# <center>Introduction to Topic Modeling</center>

## Introduction

The purposes of this part of the textbook is fivefold.

1) Introduce the reader to the core concepts of topic modeling and text classification<br>
2) Provide an introduction to three libraries used for traditional topic modeling (Scikit Learn, Gensim, and spaCy) for those with limited Python knowledge<br>
3) Detail the problems and solutions to working with various topic modeling problems<br>
4) Provide an overview of transformer-based topic modeling<br>
5) Provide code that will be easily reproducible for readers who wish to apply these methods to their own domains.<br>

Throughout this part of the textbook, we will work with one dataset, a collection of short descriptions of violence in Apartheid South Africa, which comes from Volume 7 of the Truth and Reconciliation Commission's final report (hereafter, TRC Vol. 7). I have chosen this dataset because I have experience with it and I know that the data is perfectly suited to topic modeling as hidden topics are found within it.

## What is Topic Modeling?

Topic modeling is an approach in NLP where we try to find hidden themes within a collection of documents in a corpus. In this scenario, we do not know the subject of each document in our collection. Topic modeling is particularly useful when the corpus is too vast to manually tag each document with a specific topic name. How, then, do we understand how all the documents in our corpus relate to one another? The answer lies in computational approaches to text analysis.

Topic modeling is distinctly different from another similar approach in NLP known as **text classification**. In text classification, we train a machine learning model to recognize specific known labels. We do this with training data that consists of texts and their corresponding labels. This is known as supervised learning. Topic modeling is an entirely different approach designed to work with an entirely different problem. Since we do not know our labels and do not have training data, supervised learning would not work. Topic modeling is an unsupervised learning approach to finding and identifying the labels.

Today, there are many approaches to topic modeling. In Chapter 2, we will build an LDA (Latent Dirichlet Allocation) model. While useful, this approach to topic modeling has largely been replaced with transformer-based topic models (Chapter 3). Before we can explore each of these, however, it is import to have a key understanding of the themes and concepts of topic modeling. This will be the subject of this chapter.

## Rules-Based Methods

A rules-based approach to topic modeling uses a set of rules to extract topics from a text. It does this by identifying keywords in each text in a corpus. One of the most common ways to perform this task is via TF-IDF, or term frequency-inverse document frequency. We will discuss this method a lot more in Part Two of these notebooks. Simply put, a TF-IDF looks for a word's frequency in a single text, respective to that word's use across the corpus as a whole. If that word occurs infrequently in all other documents, but frequently in one document, then we use rules to identify the document that sees one word used with a high frequency as the chief document of a given topic.
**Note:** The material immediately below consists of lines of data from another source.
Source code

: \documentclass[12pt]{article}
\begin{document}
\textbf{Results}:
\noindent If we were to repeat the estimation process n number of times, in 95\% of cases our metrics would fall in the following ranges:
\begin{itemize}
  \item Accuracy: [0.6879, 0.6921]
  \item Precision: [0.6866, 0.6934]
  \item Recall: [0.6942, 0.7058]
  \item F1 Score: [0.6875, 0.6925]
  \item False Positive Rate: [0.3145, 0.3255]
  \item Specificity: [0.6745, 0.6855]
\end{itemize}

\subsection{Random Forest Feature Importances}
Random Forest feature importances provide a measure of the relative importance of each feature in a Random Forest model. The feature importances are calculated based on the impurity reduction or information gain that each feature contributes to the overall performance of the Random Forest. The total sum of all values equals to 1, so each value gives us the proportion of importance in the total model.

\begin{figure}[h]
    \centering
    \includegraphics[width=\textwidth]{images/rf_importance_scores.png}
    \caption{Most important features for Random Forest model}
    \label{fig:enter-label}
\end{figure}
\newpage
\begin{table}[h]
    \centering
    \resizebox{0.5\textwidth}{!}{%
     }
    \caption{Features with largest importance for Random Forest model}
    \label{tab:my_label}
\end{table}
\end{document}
For certain problems, a rules-based approach is particularly useful. As we will see, documents that are shorter, such as tweets, tend to fare better from rules-based approaches.

## Machine Learning-Based Methods

Another option to identify topics in a text is via a machine learning-based approach. In this method, we do not give a computer system a set of rules, rather we let the computer generate its own rules to identify topics in a corpus. This is done in two different ways: supervised and unsupervised learning.
 
In supervised learning, we know the key subjects in a corpus. We give a computer system a set of documents with their corresponding label to teach it to identify the characteristics that make that particular topic or class unique. This is mostly used for text classification.
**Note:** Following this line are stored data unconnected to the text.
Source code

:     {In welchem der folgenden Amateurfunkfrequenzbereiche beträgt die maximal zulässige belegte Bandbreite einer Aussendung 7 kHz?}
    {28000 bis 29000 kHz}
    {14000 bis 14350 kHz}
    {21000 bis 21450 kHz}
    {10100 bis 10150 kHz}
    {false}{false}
Another approach is via unsupervised learning. In unsupervised learning, we do not know the topics of our documents and, instead, we want let the system identify those topics and cluster the ones of a highd degree of similarity together. We then examine the words that occur the most frequently in each cluster to get a sense of the topics at hand. The classic example for machine learning topic modeling is LDA, or Latent Dirichlet Allocation. We will learn about this method in far more detail in Part Three.

## Why use Topic Modeling?

All of this leads to a vital question: Why use topic modeling? Topic modeling affords researchers the ability to learn a lot about their corpus very quickly. It is often used whent he corpus is so large that no single human could read it in a single lifetime.

In both a rules-based and machine learning-based approach, a researcher can see what major subjects are discussed in a corpus. This information can be used to perform targetted research by weeding out the documents that likely do not contain the information the researcher needs. Additionally, the information drawn from topic modeling can be used to make large deductions about the corpus at hand. We will see that topic modeling can be used to draw imprecise or incorrect conclusions.

It is vital, however, to understand the limitations of topic modeling. There is always a potential for the researcher to use topic modeling to validate a wrong presumption about the data. Throughout this series, I will emphasize methodological steps that can (and should) be taken to limit these mistakes. Despite this potential for error, topic modeling can provide valuable insight, relatively quickly about a large corpus.